**INSTRUCTIONS TO FOLLOW**
Nothing is needed except the lines below that run from the one with "## Project 1: Bubble Sort" through the one with "Sorting algorithms are", repeated exactly.

═════ GIVEN RECORDS

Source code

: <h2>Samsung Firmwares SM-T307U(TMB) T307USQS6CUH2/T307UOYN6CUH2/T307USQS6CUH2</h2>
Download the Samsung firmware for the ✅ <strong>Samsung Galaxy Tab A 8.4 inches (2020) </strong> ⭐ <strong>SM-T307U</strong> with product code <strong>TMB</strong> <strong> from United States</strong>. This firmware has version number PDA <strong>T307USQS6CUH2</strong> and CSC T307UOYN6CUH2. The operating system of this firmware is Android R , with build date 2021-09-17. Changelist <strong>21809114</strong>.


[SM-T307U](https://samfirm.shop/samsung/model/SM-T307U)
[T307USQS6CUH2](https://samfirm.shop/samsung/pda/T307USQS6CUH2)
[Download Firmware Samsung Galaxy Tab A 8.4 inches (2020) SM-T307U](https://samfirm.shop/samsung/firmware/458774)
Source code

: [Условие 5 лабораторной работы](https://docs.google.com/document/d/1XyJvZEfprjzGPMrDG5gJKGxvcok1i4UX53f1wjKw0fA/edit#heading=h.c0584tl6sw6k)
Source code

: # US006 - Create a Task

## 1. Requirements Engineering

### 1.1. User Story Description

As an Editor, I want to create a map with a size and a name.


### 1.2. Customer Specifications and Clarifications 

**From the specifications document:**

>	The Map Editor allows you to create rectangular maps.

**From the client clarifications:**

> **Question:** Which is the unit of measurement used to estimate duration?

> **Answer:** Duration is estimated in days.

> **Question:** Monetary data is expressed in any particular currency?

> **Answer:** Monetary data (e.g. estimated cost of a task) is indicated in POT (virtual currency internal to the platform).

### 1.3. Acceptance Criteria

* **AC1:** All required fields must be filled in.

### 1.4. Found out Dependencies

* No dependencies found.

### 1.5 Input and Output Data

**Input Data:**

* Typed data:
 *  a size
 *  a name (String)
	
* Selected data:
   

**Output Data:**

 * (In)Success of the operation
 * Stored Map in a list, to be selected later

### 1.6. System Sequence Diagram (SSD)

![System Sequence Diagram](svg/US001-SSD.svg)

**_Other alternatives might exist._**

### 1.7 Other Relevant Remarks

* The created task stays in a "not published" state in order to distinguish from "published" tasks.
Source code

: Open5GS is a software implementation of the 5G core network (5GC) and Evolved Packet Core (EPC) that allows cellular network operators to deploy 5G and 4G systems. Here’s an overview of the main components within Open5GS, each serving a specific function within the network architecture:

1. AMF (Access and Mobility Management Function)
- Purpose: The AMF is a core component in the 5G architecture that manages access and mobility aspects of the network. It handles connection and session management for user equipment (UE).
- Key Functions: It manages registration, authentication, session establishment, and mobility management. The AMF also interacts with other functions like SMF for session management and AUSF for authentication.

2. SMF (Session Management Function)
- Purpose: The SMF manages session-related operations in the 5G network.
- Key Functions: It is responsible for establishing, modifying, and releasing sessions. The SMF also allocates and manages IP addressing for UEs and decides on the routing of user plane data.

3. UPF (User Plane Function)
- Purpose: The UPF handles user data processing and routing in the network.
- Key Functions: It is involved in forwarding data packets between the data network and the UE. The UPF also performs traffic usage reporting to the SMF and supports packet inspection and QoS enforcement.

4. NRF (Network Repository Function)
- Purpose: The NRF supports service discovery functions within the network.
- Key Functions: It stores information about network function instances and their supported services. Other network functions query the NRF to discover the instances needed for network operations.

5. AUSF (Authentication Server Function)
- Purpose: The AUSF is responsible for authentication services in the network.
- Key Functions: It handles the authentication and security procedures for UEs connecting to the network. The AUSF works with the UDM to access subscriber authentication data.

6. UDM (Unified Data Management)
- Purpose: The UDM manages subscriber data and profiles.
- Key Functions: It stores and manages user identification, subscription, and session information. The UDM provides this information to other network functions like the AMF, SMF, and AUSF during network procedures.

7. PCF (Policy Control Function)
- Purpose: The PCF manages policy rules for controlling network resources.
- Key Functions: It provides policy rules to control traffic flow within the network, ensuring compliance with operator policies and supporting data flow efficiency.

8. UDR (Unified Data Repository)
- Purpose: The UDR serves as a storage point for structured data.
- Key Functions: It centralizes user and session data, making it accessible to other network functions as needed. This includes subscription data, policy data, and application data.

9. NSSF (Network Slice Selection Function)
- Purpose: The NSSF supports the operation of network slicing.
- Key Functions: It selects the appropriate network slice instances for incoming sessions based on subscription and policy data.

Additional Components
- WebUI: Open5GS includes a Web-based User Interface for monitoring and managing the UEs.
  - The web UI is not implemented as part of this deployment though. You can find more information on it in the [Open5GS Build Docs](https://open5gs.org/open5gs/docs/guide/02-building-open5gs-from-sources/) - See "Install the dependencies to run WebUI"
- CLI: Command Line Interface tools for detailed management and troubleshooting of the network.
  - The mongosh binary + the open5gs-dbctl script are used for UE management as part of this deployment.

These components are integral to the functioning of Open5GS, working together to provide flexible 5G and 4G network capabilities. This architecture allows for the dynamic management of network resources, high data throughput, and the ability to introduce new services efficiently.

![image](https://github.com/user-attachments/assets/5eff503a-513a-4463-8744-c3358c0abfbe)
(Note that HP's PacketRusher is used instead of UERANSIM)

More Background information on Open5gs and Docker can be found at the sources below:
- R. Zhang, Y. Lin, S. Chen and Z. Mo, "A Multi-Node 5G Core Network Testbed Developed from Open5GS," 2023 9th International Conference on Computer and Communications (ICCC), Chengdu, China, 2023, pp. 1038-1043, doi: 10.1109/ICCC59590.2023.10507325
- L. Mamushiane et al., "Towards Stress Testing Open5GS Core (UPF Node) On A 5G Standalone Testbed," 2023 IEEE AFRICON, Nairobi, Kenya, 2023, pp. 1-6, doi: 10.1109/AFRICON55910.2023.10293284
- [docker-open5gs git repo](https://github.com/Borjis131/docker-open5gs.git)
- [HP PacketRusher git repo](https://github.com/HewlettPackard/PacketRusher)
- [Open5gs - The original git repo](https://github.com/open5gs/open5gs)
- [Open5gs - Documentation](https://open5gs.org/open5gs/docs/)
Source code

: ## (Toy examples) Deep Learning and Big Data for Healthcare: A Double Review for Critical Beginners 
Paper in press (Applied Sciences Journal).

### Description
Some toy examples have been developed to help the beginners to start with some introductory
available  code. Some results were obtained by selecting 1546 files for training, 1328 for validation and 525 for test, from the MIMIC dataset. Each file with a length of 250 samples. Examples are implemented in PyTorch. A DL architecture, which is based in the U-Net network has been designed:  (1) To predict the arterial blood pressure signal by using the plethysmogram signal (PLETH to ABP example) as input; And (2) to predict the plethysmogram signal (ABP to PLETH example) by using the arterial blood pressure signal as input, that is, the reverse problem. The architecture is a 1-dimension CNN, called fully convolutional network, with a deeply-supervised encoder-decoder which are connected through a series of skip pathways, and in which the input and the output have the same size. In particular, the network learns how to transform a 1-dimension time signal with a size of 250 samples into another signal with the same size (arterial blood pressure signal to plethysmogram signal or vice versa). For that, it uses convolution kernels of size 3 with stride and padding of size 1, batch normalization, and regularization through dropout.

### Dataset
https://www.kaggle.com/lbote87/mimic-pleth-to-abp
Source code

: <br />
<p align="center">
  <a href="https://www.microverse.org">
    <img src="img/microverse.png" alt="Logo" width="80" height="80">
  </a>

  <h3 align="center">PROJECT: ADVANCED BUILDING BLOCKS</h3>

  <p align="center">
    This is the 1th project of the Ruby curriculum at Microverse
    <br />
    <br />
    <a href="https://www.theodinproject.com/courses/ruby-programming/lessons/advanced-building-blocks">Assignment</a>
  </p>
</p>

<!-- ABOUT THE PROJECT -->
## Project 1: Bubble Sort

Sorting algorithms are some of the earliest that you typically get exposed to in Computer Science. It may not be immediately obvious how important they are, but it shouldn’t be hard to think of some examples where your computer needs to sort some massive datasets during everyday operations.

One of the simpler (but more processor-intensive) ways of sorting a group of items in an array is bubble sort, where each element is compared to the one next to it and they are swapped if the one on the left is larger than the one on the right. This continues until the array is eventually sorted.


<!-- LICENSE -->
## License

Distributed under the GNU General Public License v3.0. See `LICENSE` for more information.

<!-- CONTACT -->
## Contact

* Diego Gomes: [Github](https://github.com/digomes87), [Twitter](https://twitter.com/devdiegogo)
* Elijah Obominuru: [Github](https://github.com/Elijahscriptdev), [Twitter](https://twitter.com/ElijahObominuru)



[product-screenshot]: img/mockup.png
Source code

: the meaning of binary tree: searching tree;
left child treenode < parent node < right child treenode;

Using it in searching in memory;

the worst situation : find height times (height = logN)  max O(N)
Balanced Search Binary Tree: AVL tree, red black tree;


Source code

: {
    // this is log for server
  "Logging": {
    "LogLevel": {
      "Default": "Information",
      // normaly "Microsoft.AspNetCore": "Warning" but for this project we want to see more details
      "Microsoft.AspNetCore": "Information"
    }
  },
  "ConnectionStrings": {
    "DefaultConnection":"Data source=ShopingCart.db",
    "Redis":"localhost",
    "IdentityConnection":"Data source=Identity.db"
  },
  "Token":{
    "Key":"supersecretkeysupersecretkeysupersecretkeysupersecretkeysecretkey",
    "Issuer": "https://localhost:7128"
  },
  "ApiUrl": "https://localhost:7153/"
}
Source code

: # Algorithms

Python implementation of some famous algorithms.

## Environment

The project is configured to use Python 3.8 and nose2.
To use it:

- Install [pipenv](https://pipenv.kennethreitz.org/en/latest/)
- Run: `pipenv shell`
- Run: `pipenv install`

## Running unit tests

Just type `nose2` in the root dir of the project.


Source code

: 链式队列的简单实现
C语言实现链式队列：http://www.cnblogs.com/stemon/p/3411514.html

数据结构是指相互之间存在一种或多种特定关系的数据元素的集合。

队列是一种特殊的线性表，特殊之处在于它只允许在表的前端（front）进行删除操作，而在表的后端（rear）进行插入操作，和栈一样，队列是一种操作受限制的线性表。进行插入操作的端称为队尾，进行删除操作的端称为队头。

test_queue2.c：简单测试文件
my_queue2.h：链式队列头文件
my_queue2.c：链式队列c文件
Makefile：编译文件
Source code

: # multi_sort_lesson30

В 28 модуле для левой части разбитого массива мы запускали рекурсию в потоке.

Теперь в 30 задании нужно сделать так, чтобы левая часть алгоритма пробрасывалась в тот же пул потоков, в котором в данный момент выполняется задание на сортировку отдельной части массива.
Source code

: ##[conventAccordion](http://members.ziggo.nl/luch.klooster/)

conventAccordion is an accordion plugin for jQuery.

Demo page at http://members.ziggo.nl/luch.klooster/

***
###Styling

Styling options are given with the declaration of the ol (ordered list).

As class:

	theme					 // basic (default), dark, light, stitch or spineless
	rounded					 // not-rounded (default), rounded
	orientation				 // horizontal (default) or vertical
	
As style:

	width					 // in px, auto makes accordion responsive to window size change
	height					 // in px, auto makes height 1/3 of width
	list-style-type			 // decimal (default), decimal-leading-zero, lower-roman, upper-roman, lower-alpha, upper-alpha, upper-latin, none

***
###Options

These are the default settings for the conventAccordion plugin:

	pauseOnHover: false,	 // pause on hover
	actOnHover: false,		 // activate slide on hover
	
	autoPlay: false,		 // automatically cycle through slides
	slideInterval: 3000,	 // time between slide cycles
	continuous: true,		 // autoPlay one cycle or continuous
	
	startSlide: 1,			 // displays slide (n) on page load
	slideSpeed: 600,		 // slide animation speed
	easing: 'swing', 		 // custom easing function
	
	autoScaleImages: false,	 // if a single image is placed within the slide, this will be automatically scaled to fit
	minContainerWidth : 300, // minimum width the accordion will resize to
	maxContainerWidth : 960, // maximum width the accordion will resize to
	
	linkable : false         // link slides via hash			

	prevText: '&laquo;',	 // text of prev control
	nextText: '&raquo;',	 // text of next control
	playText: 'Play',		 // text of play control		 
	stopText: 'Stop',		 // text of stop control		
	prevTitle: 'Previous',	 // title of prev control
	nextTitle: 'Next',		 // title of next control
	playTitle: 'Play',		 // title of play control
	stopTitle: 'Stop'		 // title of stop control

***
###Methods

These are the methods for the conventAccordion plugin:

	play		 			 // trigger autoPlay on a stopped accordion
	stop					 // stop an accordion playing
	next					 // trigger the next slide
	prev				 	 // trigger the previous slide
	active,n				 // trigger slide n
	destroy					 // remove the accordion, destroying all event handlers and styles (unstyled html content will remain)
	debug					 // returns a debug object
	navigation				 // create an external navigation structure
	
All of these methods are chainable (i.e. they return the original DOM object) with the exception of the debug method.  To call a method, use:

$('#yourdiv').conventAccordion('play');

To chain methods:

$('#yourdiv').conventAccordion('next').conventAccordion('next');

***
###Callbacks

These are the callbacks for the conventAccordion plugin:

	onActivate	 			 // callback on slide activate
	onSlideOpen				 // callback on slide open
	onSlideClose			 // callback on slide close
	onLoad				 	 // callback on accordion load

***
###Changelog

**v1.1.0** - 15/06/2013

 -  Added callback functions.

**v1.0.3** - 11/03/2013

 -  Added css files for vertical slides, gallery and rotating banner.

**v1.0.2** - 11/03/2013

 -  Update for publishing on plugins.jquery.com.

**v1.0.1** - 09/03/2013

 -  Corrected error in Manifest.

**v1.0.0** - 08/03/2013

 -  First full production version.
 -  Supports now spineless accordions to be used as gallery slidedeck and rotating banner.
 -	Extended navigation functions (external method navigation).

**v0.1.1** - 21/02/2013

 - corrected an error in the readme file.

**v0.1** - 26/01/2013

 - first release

══════════

**EXERCISE OUTPUT**
## Project 1: Bubble Sort

Sorting algorithms are some of the earliest that you typically get exposed to in Computer Science. It may not be immediately obvious how important they are, but it shouldn’t be hard to think of some examples where your computer needs to sort some massive datasets during everyday operations.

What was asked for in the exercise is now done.